══ Records ══

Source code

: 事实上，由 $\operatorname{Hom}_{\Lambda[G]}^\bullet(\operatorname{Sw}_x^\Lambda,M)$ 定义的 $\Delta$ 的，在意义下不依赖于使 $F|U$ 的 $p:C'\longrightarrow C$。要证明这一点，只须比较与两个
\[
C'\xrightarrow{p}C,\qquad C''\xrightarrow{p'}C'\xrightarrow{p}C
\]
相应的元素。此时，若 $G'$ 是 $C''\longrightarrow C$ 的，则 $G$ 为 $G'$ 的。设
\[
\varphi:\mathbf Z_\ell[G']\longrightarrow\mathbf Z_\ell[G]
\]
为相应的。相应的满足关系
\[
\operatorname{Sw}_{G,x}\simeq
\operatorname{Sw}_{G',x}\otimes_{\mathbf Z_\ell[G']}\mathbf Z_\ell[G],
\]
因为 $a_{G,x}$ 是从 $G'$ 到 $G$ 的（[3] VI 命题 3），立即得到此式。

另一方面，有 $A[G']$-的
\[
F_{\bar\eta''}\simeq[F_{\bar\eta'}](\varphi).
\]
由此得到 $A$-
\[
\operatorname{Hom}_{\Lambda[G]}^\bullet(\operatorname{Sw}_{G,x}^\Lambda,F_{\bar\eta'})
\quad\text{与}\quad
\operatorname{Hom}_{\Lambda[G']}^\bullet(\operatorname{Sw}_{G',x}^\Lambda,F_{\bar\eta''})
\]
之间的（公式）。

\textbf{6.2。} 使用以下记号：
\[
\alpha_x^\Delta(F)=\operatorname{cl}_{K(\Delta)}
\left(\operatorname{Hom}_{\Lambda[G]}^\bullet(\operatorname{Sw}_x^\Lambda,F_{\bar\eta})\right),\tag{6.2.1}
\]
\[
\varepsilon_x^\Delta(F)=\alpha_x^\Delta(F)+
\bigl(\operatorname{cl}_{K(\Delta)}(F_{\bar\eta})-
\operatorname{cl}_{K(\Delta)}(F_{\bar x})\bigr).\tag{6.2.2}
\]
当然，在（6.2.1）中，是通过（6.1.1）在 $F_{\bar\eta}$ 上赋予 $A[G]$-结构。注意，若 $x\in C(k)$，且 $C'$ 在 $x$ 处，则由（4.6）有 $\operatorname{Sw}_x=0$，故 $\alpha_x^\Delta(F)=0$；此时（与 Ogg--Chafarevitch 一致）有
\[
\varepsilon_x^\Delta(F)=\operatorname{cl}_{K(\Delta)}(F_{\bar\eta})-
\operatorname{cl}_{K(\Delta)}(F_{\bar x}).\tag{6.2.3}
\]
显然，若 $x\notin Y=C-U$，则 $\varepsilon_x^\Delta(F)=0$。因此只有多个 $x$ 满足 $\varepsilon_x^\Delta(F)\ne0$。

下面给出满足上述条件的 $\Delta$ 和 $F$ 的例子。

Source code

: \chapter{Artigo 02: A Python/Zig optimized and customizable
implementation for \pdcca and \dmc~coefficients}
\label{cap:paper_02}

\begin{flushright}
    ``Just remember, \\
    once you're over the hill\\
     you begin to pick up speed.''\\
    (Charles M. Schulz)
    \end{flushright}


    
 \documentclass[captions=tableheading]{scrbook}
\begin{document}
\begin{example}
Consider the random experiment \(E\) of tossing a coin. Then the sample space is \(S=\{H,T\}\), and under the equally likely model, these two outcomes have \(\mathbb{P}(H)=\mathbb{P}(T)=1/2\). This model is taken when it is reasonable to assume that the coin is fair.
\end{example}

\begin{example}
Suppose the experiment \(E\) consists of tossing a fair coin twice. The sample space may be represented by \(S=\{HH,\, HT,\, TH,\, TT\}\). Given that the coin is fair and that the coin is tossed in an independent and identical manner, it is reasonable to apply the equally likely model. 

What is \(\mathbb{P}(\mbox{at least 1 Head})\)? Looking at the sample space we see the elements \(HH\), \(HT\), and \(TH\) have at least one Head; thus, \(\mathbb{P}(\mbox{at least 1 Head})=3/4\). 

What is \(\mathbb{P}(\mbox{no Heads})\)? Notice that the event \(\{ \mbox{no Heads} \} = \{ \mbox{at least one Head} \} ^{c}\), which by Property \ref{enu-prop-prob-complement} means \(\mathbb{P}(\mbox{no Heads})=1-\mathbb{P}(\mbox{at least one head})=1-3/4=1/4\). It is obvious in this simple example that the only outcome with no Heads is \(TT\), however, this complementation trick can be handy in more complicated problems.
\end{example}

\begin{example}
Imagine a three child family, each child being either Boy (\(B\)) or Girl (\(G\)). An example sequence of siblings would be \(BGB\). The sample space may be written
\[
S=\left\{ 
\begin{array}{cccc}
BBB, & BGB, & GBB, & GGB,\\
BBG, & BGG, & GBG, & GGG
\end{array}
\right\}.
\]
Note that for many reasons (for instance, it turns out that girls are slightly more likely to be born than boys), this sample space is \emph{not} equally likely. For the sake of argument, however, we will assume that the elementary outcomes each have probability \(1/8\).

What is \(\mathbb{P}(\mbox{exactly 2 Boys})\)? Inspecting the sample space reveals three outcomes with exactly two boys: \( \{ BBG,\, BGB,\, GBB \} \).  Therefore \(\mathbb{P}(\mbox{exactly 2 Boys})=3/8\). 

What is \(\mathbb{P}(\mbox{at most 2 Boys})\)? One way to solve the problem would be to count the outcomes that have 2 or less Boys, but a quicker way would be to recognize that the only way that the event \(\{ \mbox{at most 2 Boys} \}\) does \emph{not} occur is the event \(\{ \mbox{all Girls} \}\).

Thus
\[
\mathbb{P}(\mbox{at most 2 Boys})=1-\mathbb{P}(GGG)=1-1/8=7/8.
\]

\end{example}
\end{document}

═══

**Exercise prompt:** Go through the data and return each line where the word "most" appears.

**Response to this task:**
What is \(\mathbb{P}(\mbox{at most 2 Boys})\)? One way to solve the problem would be to count the outcomes that have 2 or less Boys, but a quicker way would be to recognize that the only way that the event \(\{ \mbox{at most 2 Boys} \}\) does \emph{not} occur is the event \(\{ \mbox{all Girls} \}\).
\mathbb{P}(\mbox{at most 2 Boys})=1-\mathbb{P}(GGG)=1-1/8=7/8.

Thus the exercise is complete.